多太社之神領蝶屋荘十三町の処は之を永代に守るべきものなり

樋口次郎兼光 之を承る

宰宮司殿

 寿永二年は西暦一一八三年。旧暦五月二十一日に加賀国篠原(現石川県加賀市篠原町)で、源義仲軍と平維盛軍の戦いがあり、そこで平家の老将・斎藤実盛が討死しました。この実盛が、実は源義仲の大恩人であったことから、義仲は「ああ苦しきかな」と嘆いたわけです。

 斎藤実盛は、もとは源義朝(義仲の伯父)に仕えていましたが、源氏の内輪もめで源義賢(義仲の父)が討たれたとき、幼い義仲を木曾へ逃がしたのです。

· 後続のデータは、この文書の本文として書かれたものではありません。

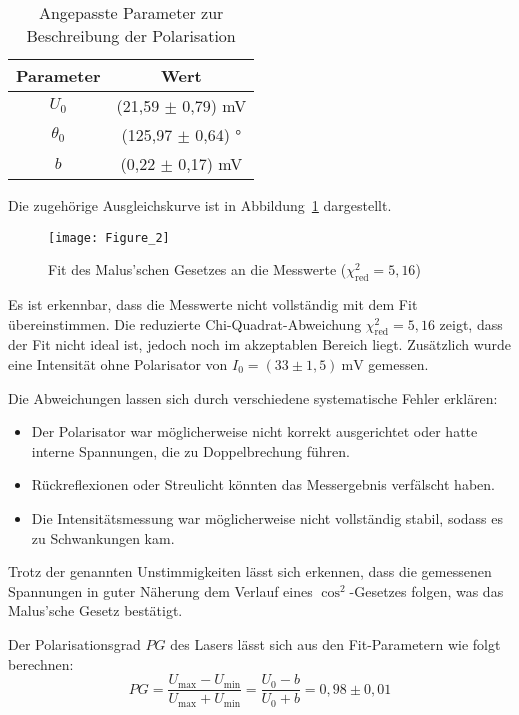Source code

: \begin{table}[htbp]
    \centering
    \begin{tabular}{c|c}
        Parameter & Wert \\
        \hline
        $U_0$ & (21{,}59 \(\pm\) 0{,}79) mV \\
        $\theta_0$ & (125{,}97 \(\pm\) 0{,}64) ° \\
        $b$ & (0{,}22 \(\pm\) 0{,}17) mV \\
    \end{tabular}
    \caption{Angepasste Parameter zur Beschreibung der Polarisation}
    \label{tab:WertePol}
\end{table}

Die zugehörige Ausgleichskurve ist in Abbildung~\ref{fig:PolarisationFigur} dargestellt.

\begin{figure}[H]
    \centering
    \texttt{[image: Figure\_2]}
    \caption{Fit des Malus'schen Gesetzes an die Messwerte ($\chi^2_\text{red} = 5{,}16$)}
    \label{fig:PolarisationFigur}
\end{figure}

Es ist erkennbar, dass die Messwerte nicht vollständig mit dem Fit übereinstimmen.
Die reduzierte Chi-Quadrat-Abweichung $\chi^2_\text{red} = 5{,}16$ zeigt, dass der Fit nicht ideal ist, jedoch noch im akzeptablen Bereich liegt. 
Zusätzlich wurde eine Intensität ohne Polarisator von $I_0 = (33 \pm 1{,}5)~\text{mV}$ gemessen.

Die Abweichungen lassen sich durch verschiedene systematische Fehler erklären:

\begin{itemize}
    \item Der Polarisator war möglicherweise nicht korrekt ausgerichtet oder hatte interne Spannungen, die zu Doppelbrechung führen.
    \item Rückreflexionen oder Streulicht könnten das Messergebnis verfälscht haben.
    \item Die Intensitätsmessung war möglicherweise nicht vollständig stabil, sodass es zu Schwankungen kam.
\end{itemize}

Trotz der genannten Unstimmigkeiten lässt sich erkennen, dass die gemessenen Spannungen in guter Näherung dem Verlauf eines $\cos^2$-Gesetzes folgen, was das Malus’sche Gesetz bestätigt.

Der Polarisationsgrad \( PG \) des Lasers lässt sich aus den Fit-Parametern wie folgt berechnen:
\begin{equation*}
    PG = \frac{U_\text{max} - U_\text{min}}{U_\text{max} + U_\text{min}} = \frac{U_0 - b}{U_0 + b} = 0{,}98 \pm 0{,}01
\end{equation*}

つまり実盛がいなければ義仲は生きていられなかったかもしれない。まさに命の恩人です。その後、実盛が別当(長官)を務めていた武蔵国長井荘(現埼玉県熊谷市)が平氏の領地となったため、実盛も平氏方の武将となりました。それで篠原の合戦では、平維軍の一員として戦ったのです。

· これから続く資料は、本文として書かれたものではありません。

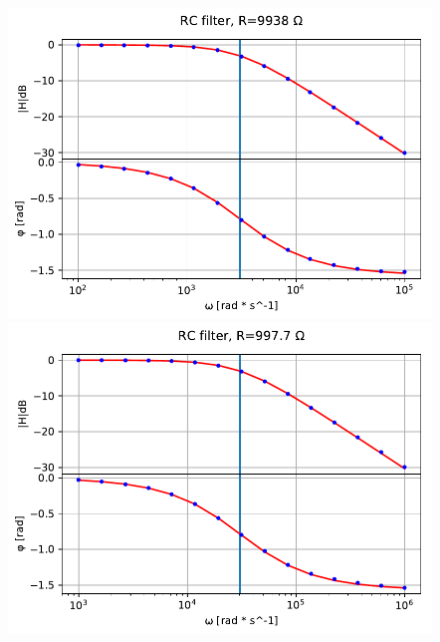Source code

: \documentclass{article}
\begin{document}
\begin{figure}[h]
    \centering
    \begin{minipage}{0.5\textwidth}
        \centering
        \includegraphics[width=\textwidth]{bodeplot1.pdf} 
    \end{minipage}\hfill
    \begin{minipage}{0.5\textwidth}
        \centering
        \includegraphics[width=\textwidth]{bodeplot2.pdf} 
    \end{minipage}
    \\
    \centering
    \begin{minipage}{0.5\textwidth}
        \centering

\end{minipage}
\end{figure}
\end{document}
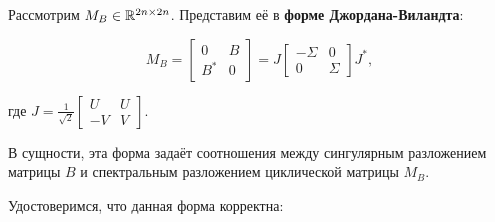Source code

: 
Рассмотрим \(M_B \in \mathbb{R}^{2n \times 2n}\). Представим её в \textbf{форме Джордана-Виландта}:

\begin{equation} \label{D-V-eigen}
    M_B= \begin{bmatrix}
        0 & B \\
        B^* & 0
    \end{bmatrix} = J
    \begin{bmatrix}
        -\Sigma & 0 \\
        0 & \Sigma
    \end{bmatrix} J^*,
\end{equation}

где \(J= \frac{1}{\sqrt{2}}\begin{bmatrix}
    U & U \\
    -V & V
\end{bmatrix}\).

В сущности, эта форма задаёт соотношения между сингулярным разложением матрицы \(B\) и спектральным разложением циклической матрицы \(M_B\).

Удостоверимся, что данная форма корректна:

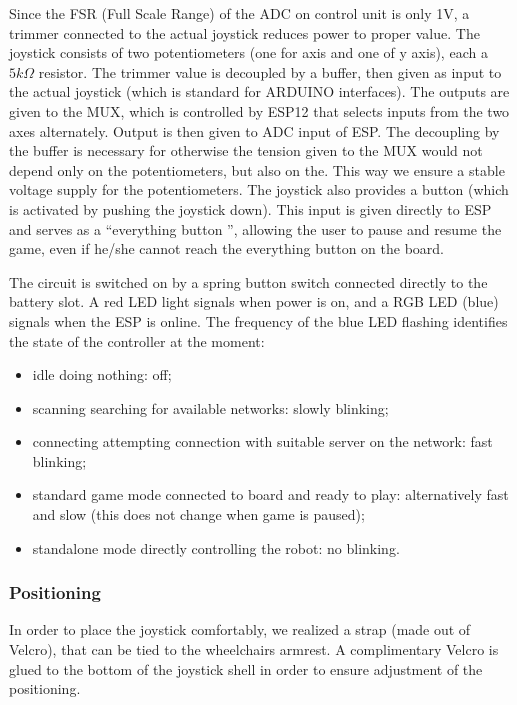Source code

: \documentclass[a4paper,twoside]{book}
\begin{document}
Since the FSR (Full Scale Range) of the ADC on control unit is only 1V, a trimmer connected to the actual joystick reduces power to proper value. The joystick consists of two potentiometers (one for axis and one of y axis), each a $5k\Omega$ resistor.
The trimmer value is decoupled by a buffer, then given as input to the actual joystick (which is standard for ARDUINO interfaces). The outputs are given to the MUX, which is controlled by ESP12 that selects inputs from the two axes alternately. Output is then given to ADC input of ESP. The decoupling by the buffer is necessary for otherwise the tension given to the MUX would not depend only on the potentiometers, but also on the. This way we ensure a stable voltage supply for the potentiometers. 
The joystick also provides a button (which is activated by pushing the joystick down). This input is given directly to ESP and serves as a \textquotedblleft everything button \textquotedblright, allowing the user to pause and resume the game, even if he/she cannot reach the everything button on the board.

The circuit is switched on by a spring button switch connected directly to the battery slot. A red LED light signals when power is on, and a RGB LED (blue) signals when the ESP is online. The frequency of the blue LED flashing identifies the state of the controller at the moment:
\begin{itemize}
\item idle \textemdash doing nothing: off;
\item scanning \textemdash searching for available networks: slowly blinking;
\item connecting \textemdash attempting connection with suitable server on the network: fast blinking;
\item standard game mode \textemdash connected to board and ready to play: alternatively fast and slow (this does not change when game is paused);
\item standalone mode \textemdash directly controlling the robot: no blinking.
\end{itemize}


\subsubsection{Positioning}

In order to place the joystick comfortably, we realized a strap (made out of Velcro), that can be tied to the wheelchairs armrest. A complimentary Velcro is glued to the bottom of the joystick shell in order to ensure adjustment of the positioning. 
\end{document}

 実盛七十三歳、敵に侮られぬよう白髪を黒く染め大奮戦。最後の一騎打ちの相手は手塚太郎光盛(漫画家の手塚治虫のご先祖だとか)。光盛に討ち取られた首をみた義仲は「これは斎藤別当ではないか」と気づきますが、それにしては髪が黒いのが解せぬと、実盛と親しかった樋口兼光を呼びます。兼光は一目見るなり「あなむざんや、斎藤別当にてそうろう」と涙を流し、その首を洗わせたところ、白髪が現れました。義仲は恩人を死なせたことを知り、人目もはばからずに泣いたそうです。(ちなみに、芭蕉はこの「あなむざんや」を句に取り入れたのだとか)

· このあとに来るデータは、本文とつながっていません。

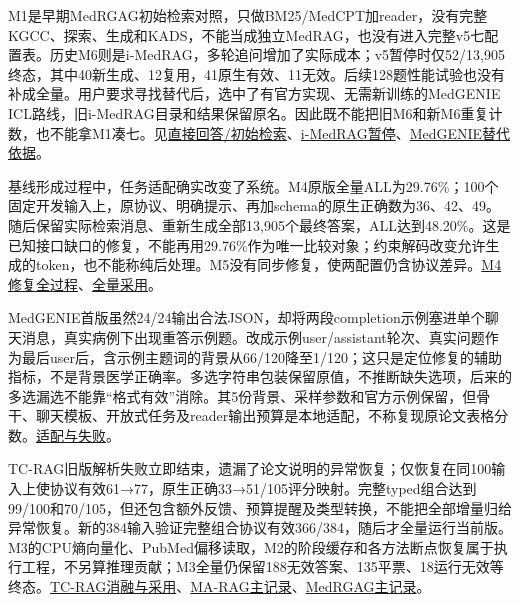 \documentclass[
  11pt,
  a4paper,
]{article}
\begin{document}
M1是早期MedRGAG初始检索对照，只做BM25/MedCPT加reader，没有完整KGCC、探索、生成和KADS，不能当成独立MedRAG，也没有进入完整v5七配置表。历史M6则是i-MedRAG，多轮追问增加了实际成本；v5暂停时仅52/13,905终态，其中40新生成、12复用，41原生有效、11无效。后续128题性能试验也没有补成全量。用户要求寻找替代后，选中了有官方实现、无需新训练的MedGENIE
ICL路线，旧i-MedRAG目录和结果保留原名。因此既不能把旧M6和新M6重复计数，也不能拿M1凑七。见\href{https://github.com/xiotakut/cf_mrg/blob/main/papers/2026-10-02_cf_moa/author_dossier/records/baselines/direct_retrieval.md}{直接回答/初始检索}、\href{https://github.com/xiotakut/cf_mrg/blob/main/papers/2026-10-02_cf_moa/author_dossier/records/baselines/imedrag.md\#L188}{i-MedRAG暂停}、\href{https://github.com/xiotakut/cf_mrg/blob/main/papers/2026-10-02_cf_moa/author_dossier/records/baselines/medgenie.md\#L22}{MedGENIE替代依据}。

基线形成过程中，任务适配确实改变了系统。M4原版全量ALL为29.76\%；100个固定开发输入上，原协议、明确提示、再加schema的原生正确数为36、42、49。随后保留实际检索消息、重新生成全部13,905个最终答案，ALL达到48.20\%。这是已知接口缺口的修复，不能再用29.76\%作为唯一比较对象；约束解码改变允许生成的token，也不能称纯后处理。M5没有同步修复，使两配置仍含协议差异。\href{https://github.com/xiotakut/cf_mrg/blob/main/papers/2026-10-02_cf_moa/author_dossier/records/baselines/medrag.md\#L214}{M4修复全过程}、\href{https://github.com/xiotakut/cf_mrg/blob/main/papers/2026-10-02_cf_moa/author_dossier/records/baselines/medrag.md\#L1286}{全量采用}。

MedGENIE首版虽然24/24输出合法JSON，却将两段completion示例塞进单个聊天消息，真实病例下出现重答示例题。改成示例user/assistant轮次、真实问题作为最后user后，含示例主题词的背景从66/120降至1/120；这只是定位修复的辅助指标，不是背景医学正确率。多选字符串包装保留原值，不推断缺失选项，后来的多选漏选不能靠``格式有效''消除。其5份背景、采样参数和官方示例保留，但骨干、聊天模板、开放式任务及reader输出预算是本地适配，不称复现原论文表格分数。\href{https://github.com/xiotakut/cf_mrg/blob/main/papers/2026-10-02_cf_moa/author_dossier/records/baselines/medgenie.md\#L82}{适配与失败}。

TC-RAG旧版解析失败立即结束，遗漏了论文说明的异常恢复；仅恢复在同100输入上使协议有效61→77，原生正确33→51/105评分映射。完整typed组合达到99/100和70/105，但还包含额外反馈、预算提醒及类型转换，不能把全部增量归给异常恢复。新的384输入验证完整组合协议有效366/384，随后才全量运行当前版。M3的CPU熵向量化、PubMed偏移读取，M2的阶段缓存和各方法断点恢复属于执行工程，不另算推理贡献；M3全量仍保留188无效答案、135平票、18运行无效等终态。\href{https://github.com/xiotakut/cf_mrg/blob/main/papers/2026-10-02_cf_moa/author_dossier/records/baselines/tcrag.md\#L494}{TC-RAG消融与采用}、\href{https://github.com/xiotakut/cf_mrg/blob/main/papers/2026-10-02_cf_moa/author_dossier/records/baselines/marag.md}{MA-RAG主记录}、\href{https://github.com/xiotakut/cf_mrg/blob/main/papers/2026-10-02_cf_moa/author_dossier/records/baselines/medrgag.md}{MedRGAG主记录}。
\end{document}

 義仲は樋口兼光に命じ、源氏の守護神である八幡神を祭る多太神社に実盛の兜を贈ります。同時に、蝶屋荘(現石川県白山市、旧美川町地内)を神領として寄進(後の一向一揆で失われたそうです)。そのときの「寄進状」が前述のもので、その五百年後に芭蕉がみた「木曾義仲願状」と同じものと考えられます。そして芭蕉から三百二十数年後の今、多太神社宝物館(要予約)では、実盛之兜保存会会長の中山哲郎さんが、兜や寄進状について丁寧に説明してくださいます。

Nakayamablog

 中山さんは、多太神社に残る膨大な資料を調べている時に「諸国一宮巡詣記」という書物を見つけました。これは、江戸時代前期の神道家である橘三喜が、足かけ二十三年をかけて全国の一の宮を巡った記録です。多太神社は一の宮ではありませんが、元禄九年(一六九六)八月に訪れています。ちなみに芭蕉が訪れたのは元禄二年七月。「おくのほそ道」が刊行されたのが元禄一五年です。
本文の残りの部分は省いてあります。